╭─ Data supplied

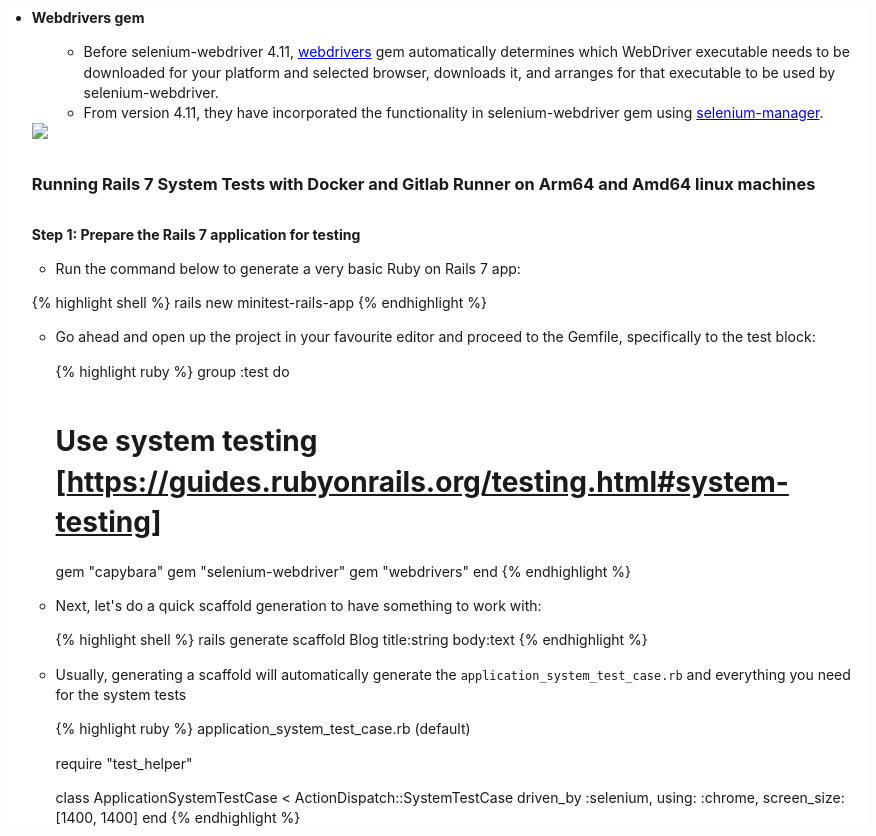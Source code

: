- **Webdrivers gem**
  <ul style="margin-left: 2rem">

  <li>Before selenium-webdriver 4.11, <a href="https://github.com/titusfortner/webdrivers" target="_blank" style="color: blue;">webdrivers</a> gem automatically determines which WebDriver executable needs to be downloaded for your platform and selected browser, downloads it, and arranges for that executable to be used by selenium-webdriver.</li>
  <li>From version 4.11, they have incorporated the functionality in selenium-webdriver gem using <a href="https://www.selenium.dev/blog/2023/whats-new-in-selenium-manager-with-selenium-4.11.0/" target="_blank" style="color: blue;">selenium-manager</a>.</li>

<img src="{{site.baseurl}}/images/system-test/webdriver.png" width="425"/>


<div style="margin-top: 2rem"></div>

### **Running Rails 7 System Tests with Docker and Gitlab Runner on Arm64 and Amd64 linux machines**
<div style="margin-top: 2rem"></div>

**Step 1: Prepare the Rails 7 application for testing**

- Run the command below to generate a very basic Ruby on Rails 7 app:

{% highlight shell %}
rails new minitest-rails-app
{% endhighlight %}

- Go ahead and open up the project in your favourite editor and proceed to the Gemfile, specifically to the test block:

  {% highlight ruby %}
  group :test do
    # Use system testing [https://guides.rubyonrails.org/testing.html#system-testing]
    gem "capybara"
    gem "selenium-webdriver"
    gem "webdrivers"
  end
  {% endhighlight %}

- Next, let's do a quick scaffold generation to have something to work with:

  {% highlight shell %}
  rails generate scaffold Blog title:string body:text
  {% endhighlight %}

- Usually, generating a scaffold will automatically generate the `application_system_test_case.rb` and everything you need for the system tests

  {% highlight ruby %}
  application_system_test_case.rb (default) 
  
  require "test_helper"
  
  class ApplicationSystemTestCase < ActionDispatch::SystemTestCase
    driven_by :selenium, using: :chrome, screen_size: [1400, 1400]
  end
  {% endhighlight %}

╰─
╭─ Data supplied

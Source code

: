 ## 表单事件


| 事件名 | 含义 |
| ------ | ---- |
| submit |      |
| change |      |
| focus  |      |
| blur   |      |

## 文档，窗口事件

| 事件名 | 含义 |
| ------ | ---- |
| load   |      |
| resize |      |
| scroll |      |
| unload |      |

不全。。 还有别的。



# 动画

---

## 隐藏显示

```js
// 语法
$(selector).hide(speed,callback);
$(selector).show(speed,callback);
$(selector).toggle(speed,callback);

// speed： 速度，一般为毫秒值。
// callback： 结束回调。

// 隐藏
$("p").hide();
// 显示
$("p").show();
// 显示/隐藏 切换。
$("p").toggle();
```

╰─

» **Task item**
Search the data above for the string "target" and return every line that has it.

» **The answer**
  <li>Before selenium-webdriver 4.11, <a href="https://github.com/titusfortner/webdrivers" target="_blank" style="color: blue;">webdrivers</a> gem automatically determines which WebDriver executable needs to be downloaded for your platform and selected browser, downloads it, and arranges for that executable to be used by selenium-webdriver.</li>
  <li>From version 4.11, they have incorporated the functionality in selenium-webdriver gem using <a href="https://www.selenium.dev/blog/2023/whats-new-in-selenium-manager-with-selenium-4.11.0/" target="_blank" style="color: blue;">selenium-manager</a>.</li>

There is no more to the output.